Evidence from insiders
One of the great complexities of this case was the small number of survivors. The task of the reconstruction and collection of evidence to expose the modus operandi of the dictatorship was titanic. One of the main sources that informed both judgments were the former conscripts, the young people who performed compulsory military service in those years. They were casual witnesses who managed to bring to light what the high command tried to hide. The testimonies of the gendarmes of the lower echelons were also relevant, especially those who participated in guards outside the detention center and were able to recognize several of those responsible.
In her more than 1,500 page-long closing argument, prosecutor Gabriela Sosti explained that "the facts that are judged must be classified as genocide not only because of the massive nature of the extermination, but also because of the intention to destroy a previously selected sector of the population". Regarding the investigation process, she maintained that “in these trials, there is generally no direct evidence, but different hierarchies (in criminal matters) are identified, from those who were inside the torture center to those who were in other estates".

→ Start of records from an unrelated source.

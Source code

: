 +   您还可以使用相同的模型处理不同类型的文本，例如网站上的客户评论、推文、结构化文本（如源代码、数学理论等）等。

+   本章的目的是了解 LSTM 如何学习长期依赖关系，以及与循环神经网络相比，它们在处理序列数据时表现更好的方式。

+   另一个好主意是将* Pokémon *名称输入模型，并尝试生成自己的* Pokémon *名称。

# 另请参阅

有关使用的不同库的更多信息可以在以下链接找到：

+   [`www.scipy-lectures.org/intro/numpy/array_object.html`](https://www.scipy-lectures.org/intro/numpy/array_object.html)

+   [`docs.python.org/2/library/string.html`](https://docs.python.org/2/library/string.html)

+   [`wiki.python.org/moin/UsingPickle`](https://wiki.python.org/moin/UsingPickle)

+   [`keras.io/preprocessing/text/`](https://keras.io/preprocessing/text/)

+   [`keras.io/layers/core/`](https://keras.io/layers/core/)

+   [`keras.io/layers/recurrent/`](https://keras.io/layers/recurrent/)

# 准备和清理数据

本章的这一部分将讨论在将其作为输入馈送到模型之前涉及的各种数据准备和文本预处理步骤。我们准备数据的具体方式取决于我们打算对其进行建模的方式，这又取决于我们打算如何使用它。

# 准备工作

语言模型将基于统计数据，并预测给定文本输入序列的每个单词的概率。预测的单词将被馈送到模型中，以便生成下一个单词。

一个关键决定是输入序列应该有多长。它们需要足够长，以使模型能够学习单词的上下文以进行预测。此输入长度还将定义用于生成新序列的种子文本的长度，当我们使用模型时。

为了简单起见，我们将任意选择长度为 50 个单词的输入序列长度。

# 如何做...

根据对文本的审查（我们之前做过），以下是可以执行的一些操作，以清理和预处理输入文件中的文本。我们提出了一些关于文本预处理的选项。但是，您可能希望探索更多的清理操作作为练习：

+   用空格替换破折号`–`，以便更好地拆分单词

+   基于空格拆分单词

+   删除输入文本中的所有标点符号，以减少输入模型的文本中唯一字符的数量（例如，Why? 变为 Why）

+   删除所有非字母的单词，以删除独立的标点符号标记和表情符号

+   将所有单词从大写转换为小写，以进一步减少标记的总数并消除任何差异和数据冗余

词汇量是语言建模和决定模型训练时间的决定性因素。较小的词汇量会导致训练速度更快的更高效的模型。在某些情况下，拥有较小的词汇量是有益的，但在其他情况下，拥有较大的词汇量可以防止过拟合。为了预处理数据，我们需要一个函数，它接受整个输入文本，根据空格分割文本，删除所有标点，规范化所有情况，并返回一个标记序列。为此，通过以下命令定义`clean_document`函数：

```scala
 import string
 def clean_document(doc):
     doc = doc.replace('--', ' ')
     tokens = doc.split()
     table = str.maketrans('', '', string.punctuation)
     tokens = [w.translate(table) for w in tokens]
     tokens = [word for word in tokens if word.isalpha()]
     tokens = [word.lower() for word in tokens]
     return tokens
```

State repression was also directed from Campo de Mayo base, in the northern part of the province of Buenos Aires, where the most powerful industrial complex in the country was located. Among the victims are dozens of workers and union representatives kidnapped en masse in companies such as the Mercedes Benz and Ford automakers, along with many others. Two Ford executives were sentenced to 10 years in prison for being complicit in military repression at the company's facilities. In 2021 the sentence was confirmed and they were the first civilians to be convicted as part of the military repression.

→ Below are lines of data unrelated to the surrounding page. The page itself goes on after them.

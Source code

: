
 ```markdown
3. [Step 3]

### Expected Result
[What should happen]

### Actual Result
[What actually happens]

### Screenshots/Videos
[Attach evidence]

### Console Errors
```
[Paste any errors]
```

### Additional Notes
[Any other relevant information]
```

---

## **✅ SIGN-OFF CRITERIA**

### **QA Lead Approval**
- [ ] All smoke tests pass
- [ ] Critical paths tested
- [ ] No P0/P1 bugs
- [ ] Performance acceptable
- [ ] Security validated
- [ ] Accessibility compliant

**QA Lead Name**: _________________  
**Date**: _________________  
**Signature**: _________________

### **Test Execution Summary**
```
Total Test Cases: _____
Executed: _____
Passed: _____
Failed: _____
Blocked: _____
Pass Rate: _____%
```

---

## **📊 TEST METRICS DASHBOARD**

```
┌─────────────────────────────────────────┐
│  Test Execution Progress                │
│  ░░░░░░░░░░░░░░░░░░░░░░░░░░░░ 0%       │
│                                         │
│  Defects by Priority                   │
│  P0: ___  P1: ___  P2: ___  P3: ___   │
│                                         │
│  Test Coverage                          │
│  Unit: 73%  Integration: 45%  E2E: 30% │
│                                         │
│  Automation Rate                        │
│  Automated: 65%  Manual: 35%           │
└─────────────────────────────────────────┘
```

This is one of the challenges still pending for the Argentine justice: to define the role and responsibilities of civil actors within the repressive structure of the dictatorship. Although there are more than 30 open court cases, progress is uneven.
"Whenever a transition process from a period marked by violence and authoritarianism seeks to reach democratic consolidation, the desire for revenge and hostility that lead to the resurgence of violence must be overcome," analyzed the sociologist and researcher Elena Zubieta in her study 'Argentina: the impact of the implementation of Post Dictatorship Transitional Justice measures'.
Although public opinion seems a bit saturated after almost 40 years of news about criminal accountability for the dictatorship’s abuse, the truth is that no one doubts the truth of the crimes anymore and, even more significantly, beyond the deficiencies that Argentine democracy may have, with its cyclical economic crises, the interruption of the constitutional order does not seem an alternative for anyone. The strength of the families of the victims remains intact. They continue their quest for the restoration of identity for appropriated children who grew up in adoptive families. They continue to push for trials, not only with the obsession of punishing the guilty – many are already dead or so old that they cannot even be moved from their homes – but rather seeking to shed light on the past to finally allow mourning, to go through the grief that helps to unlock that feeling of horror one can feel when passing through Campo de Mayo, to close that portal of pain and impunity for the new generations.